Activity:
Look through the listing below, find every line with the string "pdparams", and copy it.

Information:
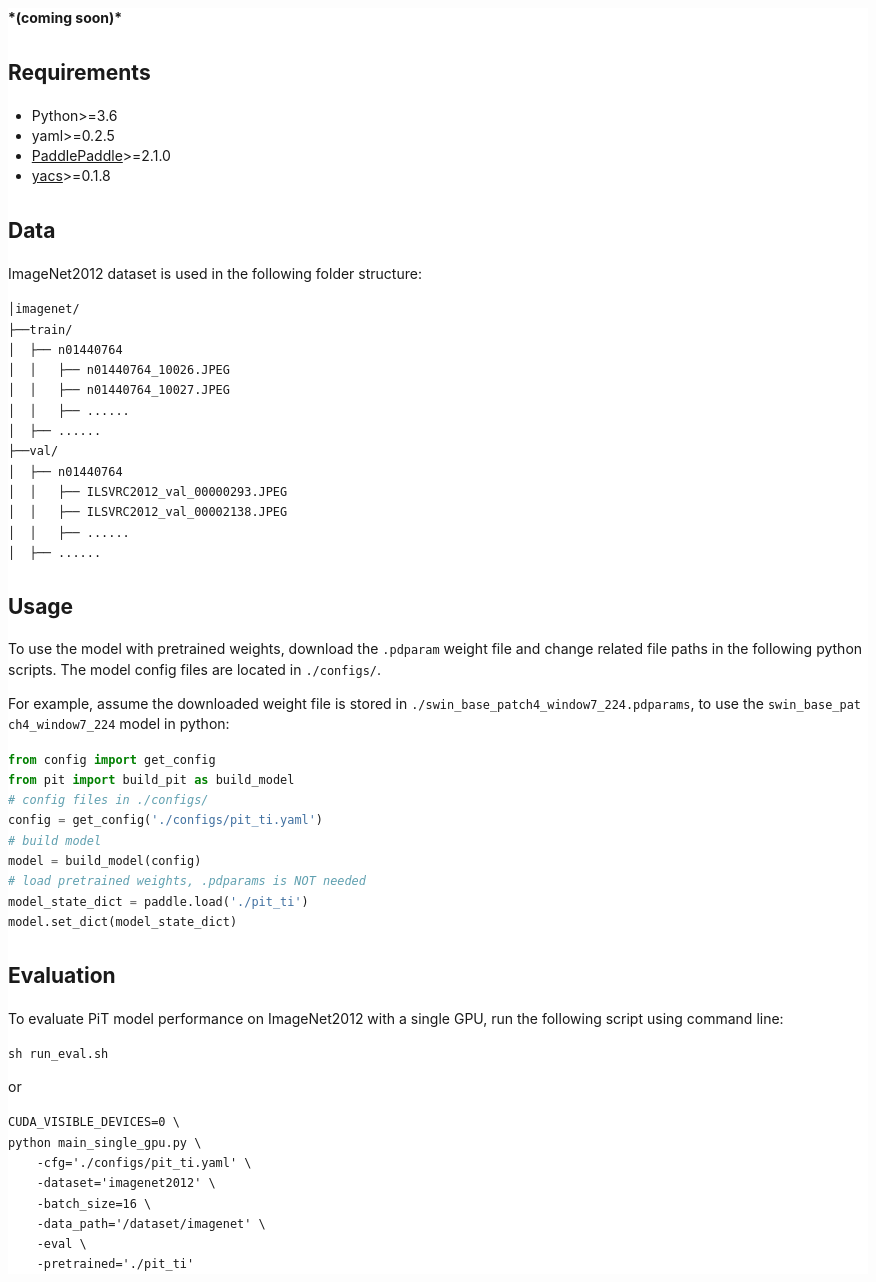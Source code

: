 **\*(coming soon)\***


## Requirements
- Python>=3.6
- yaml>=0.2.5
- [PaddlePaddle](https://www.paddlepaddle.org.cn/documentation/docs/en/install/index_en.html)>=2.1.0
- [yacs](https://github.com/rbgirshick/yacs)>=0.1.8

## Data 
ImageNet2012 dataset is used in the following folder structure:
```
│imagenet/
├──train/
│  ├── n01440764
│  │   ├── n01440764_10026.JPEG
│  │   ├── n01440764_10027.JPEG
│  │   ├── ......
│  ├── ......
├──val/
│  ├── n01440764
│  │   ├── ILSVRC2012_val_00000293.JPEG
│  │   ├── ILSVRC2012_val_00002138.JPEG
│  │   ├── ......
│  ├── ......
```

## Usage
To use the model with pretrained weights, download the `.pdparam` weight file and change related file paths in the following python scripts. The model config files are located in `./configs/`.

For example, assume the downloaded weight file is stored in `./swin_base_patch4_window7_224.pdparams`, to use the `swin_base_patch4_window7_224` model in python:
```python
from config import get_config
from pit import build_pit as build_model
# config files in ./configs/
config = get_config('./configs/pit_ti.yaml')
# build model
model = build_model(config)
# load pretrained weights, .pdparams is NOT needed
model_state_dict = paddle.load('./pit_ti')
model.set_dict(model_state_dict)
```

## Evaluation
To evaluate PiT model performance on ImageNet2012 with a single GPU, run the following script using command line:
```shell
sh run_eval.sh
```
or
```shell
CUDA_VISIBLE_DEVICES=0 \
python main_single_gpu.py \
    -cfg='./configs/pit_ti.yaml' \
    -dataset='imagenet2012' \
    -batch_size=16 \
    -data_path='/dataset/imagenet' \
    -eval \
    -pretrained='./pit_ti'
```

Response box:
For example, assume the downloaded weight file is stored in `./swin_base_patch4_window7_224.pdparams`, to use the `swin_base_patch4_window7_224` model in python:
# load pretrained weights, .pdparams is NOT needed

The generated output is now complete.